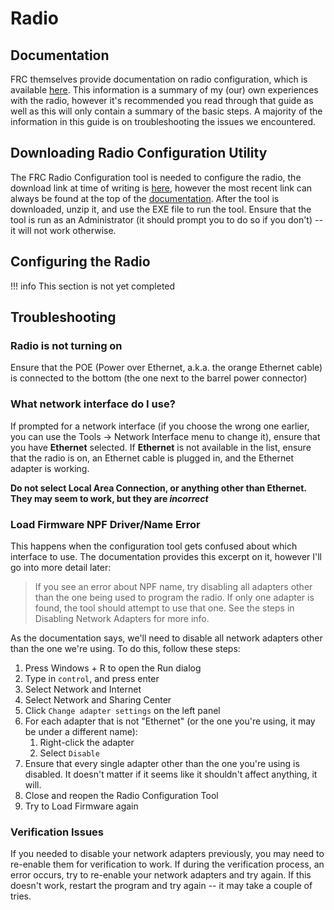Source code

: # Radio

## Documentation
FRC themselves provide documentation on radio configuration, which is available [here](https://docs.wpilib.org/en/stable/docs/zero-to-robot/step-3/radio-programming.html). This information is a summary of my (our) own experiences with the radio, however it's recommended you read through that guide as well as this will only contain a summary of the basic steps. A majority of the information in this guide is on troubleshooting the issues we encountered.

## Downloading Radio Configuration Utility
The FRC Radio Configuration tool is needed to configure the radio, the download link at time of writing is [here](https://firstfrc.blob.core.windows.net/frc2023/Radio/FRC_Radio_Configuration_23_0_2.zip), however the most recent link can always be found at the top of the [documentation](#documentation). After the tool is downloaded, unzip it, and use the EXE file to run the tool. Ensure that the tool is run as an Administrator (it should prompt you to do so if you don't) -- it will not work otherwise.

## Configuring the Radio

!!! info
    This section is not yet completed

## Troubleshooting
### Radio is not turning on
Ensure that the POE (Power over Ethernet, a.k.a. the orange Ethernet cable) is connected to the bottom (the one next to the barrel power connector)

### What network interface do I use?
If prompted for a network interface (if you choose the wrong one earlier, you can use the Tools → Network Interface menu to change it), ensure that you have **Ethernet** selected. If **Ethernet** is not available in the list, ensure that the radio is on, an Ethernet cable is plugged in, and the Ethernet adapter is working.

**Do not select Local Area Connection, or anything other than Ethernet. They may seem to work, but they are *incorrect***

### Load Firmware NPF Driver/Name Error
This happens when the configuration tool gets confused about which interface to use. The documentation provides this excerpt on it, however I'll go into more detail later:

> If you see an error about NPF name, try disabling all adapters other than the one being used to program the radio. If only one adapter is found, the tool should attempt to use that one. See the steps in Disabling Network Adapters for more info.

As the documentation says, we'll need to disable all network adapters other than the one we're using. To do this, follow these steps:

1. Press Windows + R to open the Run dialog
2. Type in `control`, and press enter
3. Select Network and Internet
4. Select Network and Sharing Center
5. Click `Change adapter settings` on the left panel
6. For each adapter that is not "Ethernet" (or the one you're using, it may be under a different name):
    1. Right-click the adapter
    2. Select `Disable`
7. Ensure that every single adapter other than the one you're using is disabled. It doesn't matter if it seems like it shouldn't affect anything, it will.
8. Close and reopen the Radio Configuration Tool
9. Try to Load Firmware again

### Verification Issues
If you needed to disable your network adapters previously, you may need to re-enable them for verification to work. If during the verification process, an error occurs, try to re-enable your network adapters and try again. If this doesn't work, restart the program and try again -- it may take a couple of tries.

····················

» Exercise description
Reproduce the lines from the one with "As the documentation" to the end of the data exactly, leaving out every earlier line.

» Answer space
As the documentation says, we'll need to disable all network adapters other than the one we're using. To do this, follow these steps:

1. Press Windows + R to open the Run dialog
2. Type in `control`, and press enter
3. Select Network and Internet
4. Select Network and Sharing Center
5. Click `Change adapter settings` on the left panel
6. For each adapter that is not "Ethernet" (or the one you're using, it may be under a different name):
    1. Right-click the adapter
    2. Select `Disable`
7. Ensure that every single adapter other than the one you're using is disabled. It doesn't matter if it seems like it shouldn't affect anything, it will.
8. Close and reopen the Radio Configuration Tool
9. Try to Load Firmware again

### Verification Issues
If you needed to disable your network adapters previously, you may need to re-enable them for verification to work. If during the verification process, an error occurs, try to re-enable your network adapters and try again. If this doesn't work, restart the program and try again -- it may take a couple of tries.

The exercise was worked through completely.